(Collected data)
____

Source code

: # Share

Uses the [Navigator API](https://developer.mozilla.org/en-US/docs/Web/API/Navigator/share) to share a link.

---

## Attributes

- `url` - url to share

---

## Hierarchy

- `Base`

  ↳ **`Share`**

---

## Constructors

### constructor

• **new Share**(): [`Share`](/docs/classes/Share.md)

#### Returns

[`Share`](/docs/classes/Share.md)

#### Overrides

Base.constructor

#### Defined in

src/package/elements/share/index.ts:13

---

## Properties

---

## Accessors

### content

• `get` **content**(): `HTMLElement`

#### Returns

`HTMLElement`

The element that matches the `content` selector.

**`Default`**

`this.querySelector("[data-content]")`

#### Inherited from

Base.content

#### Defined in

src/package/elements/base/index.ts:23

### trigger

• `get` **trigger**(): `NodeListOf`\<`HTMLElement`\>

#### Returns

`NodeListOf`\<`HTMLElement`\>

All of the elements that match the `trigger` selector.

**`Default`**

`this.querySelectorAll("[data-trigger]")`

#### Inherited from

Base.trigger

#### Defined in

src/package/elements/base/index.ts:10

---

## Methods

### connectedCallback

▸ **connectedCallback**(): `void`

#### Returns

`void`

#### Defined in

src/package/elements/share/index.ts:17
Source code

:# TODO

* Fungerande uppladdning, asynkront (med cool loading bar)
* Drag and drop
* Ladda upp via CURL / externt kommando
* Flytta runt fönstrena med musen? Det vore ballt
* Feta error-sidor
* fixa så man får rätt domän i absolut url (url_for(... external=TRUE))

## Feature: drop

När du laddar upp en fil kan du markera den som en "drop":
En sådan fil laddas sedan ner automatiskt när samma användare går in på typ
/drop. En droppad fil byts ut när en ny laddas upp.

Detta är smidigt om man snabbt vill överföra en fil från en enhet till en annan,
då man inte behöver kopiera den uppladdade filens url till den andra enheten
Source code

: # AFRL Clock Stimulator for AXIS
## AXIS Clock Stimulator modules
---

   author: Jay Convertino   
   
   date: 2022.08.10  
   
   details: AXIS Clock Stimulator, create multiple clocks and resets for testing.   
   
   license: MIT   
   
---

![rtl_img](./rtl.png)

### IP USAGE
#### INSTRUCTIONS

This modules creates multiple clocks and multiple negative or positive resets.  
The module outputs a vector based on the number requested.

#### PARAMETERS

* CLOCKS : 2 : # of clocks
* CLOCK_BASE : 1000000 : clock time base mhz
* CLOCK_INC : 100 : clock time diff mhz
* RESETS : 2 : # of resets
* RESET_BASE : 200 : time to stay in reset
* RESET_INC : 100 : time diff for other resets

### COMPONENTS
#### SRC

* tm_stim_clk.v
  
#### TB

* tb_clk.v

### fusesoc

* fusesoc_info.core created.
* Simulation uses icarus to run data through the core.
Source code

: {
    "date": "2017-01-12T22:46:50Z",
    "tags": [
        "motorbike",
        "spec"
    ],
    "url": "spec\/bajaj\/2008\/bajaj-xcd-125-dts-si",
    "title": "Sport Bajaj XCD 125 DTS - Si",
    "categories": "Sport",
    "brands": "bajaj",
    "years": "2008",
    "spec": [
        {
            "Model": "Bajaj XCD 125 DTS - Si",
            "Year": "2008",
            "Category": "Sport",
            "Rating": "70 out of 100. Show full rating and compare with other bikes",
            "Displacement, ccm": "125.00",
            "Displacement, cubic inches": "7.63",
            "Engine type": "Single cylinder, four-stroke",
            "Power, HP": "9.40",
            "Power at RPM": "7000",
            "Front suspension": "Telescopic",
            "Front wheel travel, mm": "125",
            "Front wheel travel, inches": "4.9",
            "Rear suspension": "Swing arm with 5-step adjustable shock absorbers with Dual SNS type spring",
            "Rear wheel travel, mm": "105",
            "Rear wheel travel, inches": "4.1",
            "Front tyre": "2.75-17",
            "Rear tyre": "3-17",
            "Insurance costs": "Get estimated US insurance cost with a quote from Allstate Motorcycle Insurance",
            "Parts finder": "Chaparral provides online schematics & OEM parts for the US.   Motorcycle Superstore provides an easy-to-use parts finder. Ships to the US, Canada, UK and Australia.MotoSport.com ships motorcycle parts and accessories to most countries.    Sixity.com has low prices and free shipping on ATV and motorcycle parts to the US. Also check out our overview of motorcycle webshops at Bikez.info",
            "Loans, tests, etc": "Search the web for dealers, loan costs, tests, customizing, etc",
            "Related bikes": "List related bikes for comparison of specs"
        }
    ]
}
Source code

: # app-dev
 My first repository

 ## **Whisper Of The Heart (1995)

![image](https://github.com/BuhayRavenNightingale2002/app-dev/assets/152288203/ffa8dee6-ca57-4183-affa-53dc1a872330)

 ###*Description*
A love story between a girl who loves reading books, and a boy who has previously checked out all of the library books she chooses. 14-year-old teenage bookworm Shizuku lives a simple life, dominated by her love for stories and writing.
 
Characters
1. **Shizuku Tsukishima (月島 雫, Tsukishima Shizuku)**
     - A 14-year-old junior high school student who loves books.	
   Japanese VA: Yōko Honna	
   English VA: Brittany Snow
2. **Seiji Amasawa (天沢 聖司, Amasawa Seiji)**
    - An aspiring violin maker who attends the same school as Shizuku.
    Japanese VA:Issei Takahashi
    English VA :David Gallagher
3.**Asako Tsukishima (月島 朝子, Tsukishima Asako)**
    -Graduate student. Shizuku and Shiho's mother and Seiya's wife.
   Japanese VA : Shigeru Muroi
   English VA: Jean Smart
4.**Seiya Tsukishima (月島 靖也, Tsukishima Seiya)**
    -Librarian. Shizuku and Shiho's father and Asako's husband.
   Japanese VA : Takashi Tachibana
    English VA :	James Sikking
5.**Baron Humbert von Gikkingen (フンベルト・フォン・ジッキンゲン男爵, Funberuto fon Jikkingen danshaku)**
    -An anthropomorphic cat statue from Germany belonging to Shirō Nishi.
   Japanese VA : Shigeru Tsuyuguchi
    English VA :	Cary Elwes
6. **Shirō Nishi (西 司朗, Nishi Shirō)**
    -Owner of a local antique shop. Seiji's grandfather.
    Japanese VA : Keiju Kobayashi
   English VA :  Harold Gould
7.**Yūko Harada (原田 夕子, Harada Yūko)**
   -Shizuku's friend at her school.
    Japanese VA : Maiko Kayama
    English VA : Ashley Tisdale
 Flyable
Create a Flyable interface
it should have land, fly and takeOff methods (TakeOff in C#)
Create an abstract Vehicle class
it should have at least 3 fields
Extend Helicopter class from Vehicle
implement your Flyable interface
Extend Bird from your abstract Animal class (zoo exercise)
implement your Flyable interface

____

Copy out only the lines of the records above from the one with "Japanese VA : Keiju Kobayashi" through the one with "Create a Flyable interface", exactly as they stand, both included.

    Japanese VA : Keiju Kobayashi
   English VA :  Harold Gould
7.**Yūko Harada (原田 夕子, Harada Yūko)**
   -Shizuku's friend at her school.
    Japanese VA : Maiko Kayama
    English VA : Ashley Tisdale
 Flyable
Create a Flyable interface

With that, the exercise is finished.